第14話「真実」
私はお爺様の家の前に来ていた。
着いた瞬間、驚いた。お爺様は家の前に立ち、私を待っていたのだ。
「そろそろ、来るんじゃないかと思っていたよ」
「ホント――なんでもお分かりなんですね?」
お爺様は私の問いに渋い顔をした。
「そうでもないよ。蔡蔵の行動は予想外だった。まさか、精鋭部隊だけでなく、一般市民である彼まで見捨てるとは――あってはならないことだ」
その言葉には怒気が含まれていた。息子への怒りと失望が伺えた。
「お爺様はお父様が今どこにいるのか知っておられるのですか?」
「大方の予想つく。だが――訊きたいのはそんなことではないだろう?」
「――はい、その通りです。あの殺人鬼と私、そしてお母様との関係、全部話して頂けますか?」
「わかった――とりあえず、外でする話はないから、中にお入りなさい」
お爺様から厳しい表情は消え、いつもの穏和な表情に戻る。そして、私に背を向け、家の中に入っていく。
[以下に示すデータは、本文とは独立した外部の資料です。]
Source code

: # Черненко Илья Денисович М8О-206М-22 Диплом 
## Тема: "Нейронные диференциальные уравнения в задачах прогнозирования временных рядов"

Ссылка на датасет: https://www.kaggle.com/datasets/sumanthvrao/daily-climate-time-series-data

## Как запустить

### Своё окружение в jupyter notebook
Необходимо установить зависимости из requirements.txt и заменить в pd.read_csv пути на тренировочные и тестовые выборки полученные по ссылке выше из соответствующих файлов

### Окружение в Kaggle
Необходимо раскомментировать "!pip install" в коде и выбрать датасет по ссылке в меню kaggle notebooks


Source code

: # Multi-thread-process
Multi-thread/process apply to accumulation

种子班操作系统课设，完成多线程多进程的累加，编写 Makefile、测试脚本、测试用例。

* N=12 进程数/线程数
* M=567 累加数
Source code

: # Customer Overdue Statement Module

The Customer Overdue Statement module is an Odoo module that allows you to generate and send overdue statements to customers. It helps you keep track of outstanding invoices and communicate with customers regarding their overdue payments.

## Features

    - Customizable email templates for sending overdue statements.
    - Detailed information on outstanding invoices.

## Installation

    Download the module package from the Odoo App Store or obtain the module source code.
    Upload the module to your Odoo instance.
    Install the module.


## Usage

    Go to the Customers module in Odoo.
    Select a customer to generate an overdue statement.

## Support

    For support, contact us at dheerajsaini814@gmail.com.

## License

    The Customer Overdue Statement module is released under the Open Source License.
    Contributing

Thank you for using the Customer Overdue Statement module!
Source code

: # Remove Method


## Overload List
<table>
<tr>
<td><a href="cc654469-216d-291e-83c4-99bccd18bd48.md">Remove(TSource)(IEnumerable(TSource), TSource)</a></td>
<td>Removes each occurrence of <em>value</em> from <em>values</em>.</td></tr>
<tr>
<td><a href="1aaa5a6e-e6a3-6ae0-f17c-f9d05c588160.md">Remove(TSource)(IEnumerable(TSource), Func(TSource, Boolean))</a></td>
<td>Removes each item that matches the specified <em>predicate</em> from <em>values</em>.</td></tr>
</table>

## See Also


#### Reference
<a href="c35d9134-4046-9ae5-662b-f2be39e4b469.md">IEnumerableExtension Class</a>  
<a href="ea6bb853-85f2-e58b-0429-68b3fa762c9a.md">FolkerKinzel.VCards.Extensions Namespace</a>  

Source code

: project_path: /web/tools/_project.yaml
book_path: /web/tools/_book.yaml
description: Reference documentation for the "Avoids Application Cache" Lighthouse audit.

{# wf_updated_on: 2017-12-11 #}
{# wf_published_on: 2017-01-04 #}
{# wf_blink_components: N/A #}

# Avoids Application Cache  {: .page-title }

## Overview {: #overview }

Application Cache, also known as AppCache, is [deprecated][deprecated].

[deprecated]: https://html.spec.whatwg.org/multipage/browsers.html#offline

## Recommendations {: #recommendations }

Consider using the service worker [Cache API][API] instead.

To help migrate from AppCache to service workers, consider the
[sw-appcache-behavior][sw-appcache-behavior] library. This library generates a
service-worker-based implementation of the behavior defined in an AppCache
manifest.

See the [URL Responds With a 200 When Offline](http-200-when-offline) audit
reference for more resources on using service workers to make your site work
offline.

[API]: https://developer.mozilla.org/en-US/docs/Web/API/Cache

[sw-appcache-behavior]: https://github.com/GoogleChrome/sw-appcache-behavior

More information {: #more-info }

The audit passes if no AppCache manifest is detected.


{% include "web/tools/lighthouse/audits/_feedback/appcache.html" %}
その背中を見た瞬間、私は顔を強ばらせた。その背中は穏和な表情とは違い、一ノ宮の先代当主としての威厳と威圧に満ちていた。それは覚悟の証拠だった。これからする話に、それほどの覚悟が必要だということか――。
居間に通されると、お爺様が私にあるものを手渡してきた。
「――これは?」
それは一枚の写真だった。その写真には、一人の綺麗な女性と、その女性に抱えられた二人の赤子が映っていた。女性はその二人の赤子に優しい微笑みを浮かべている。
「双子――? それに、この女性――」
その女性の顔には見覚えがあった。私の記憶の片隅に。
「おかあ、さま――?」
私はお母様の顔を覚えていない。私が7歳の頃に病気で死んでしまった母の顔を。7歳ならば、本来物心がつき、覚えていてよさそうなものだが、私の場合は覚えていなかった。いや――思い出すことができなかっただけなのか――。
「そう――その女性は怜奈のお母さん、一ノ宮怜子だよ。そして――その女性に抱えられている赤子こそ、怜奈、お前と――双子の兄、貴志だ」
「え――」
私はお爺様の言葉に呆然とした。何を言っているのか意味が分からなかった。
ここ映っている女性がお母様で、抱えられている赤子が私と――私の兄?
そんな事を言われても信じられるわけがない。私に双子の兄がいたなんて聞いたこともないし、その貴志という名前すら聞き覚えがない。そして、なによりも、兄がいた記憶などないのだ。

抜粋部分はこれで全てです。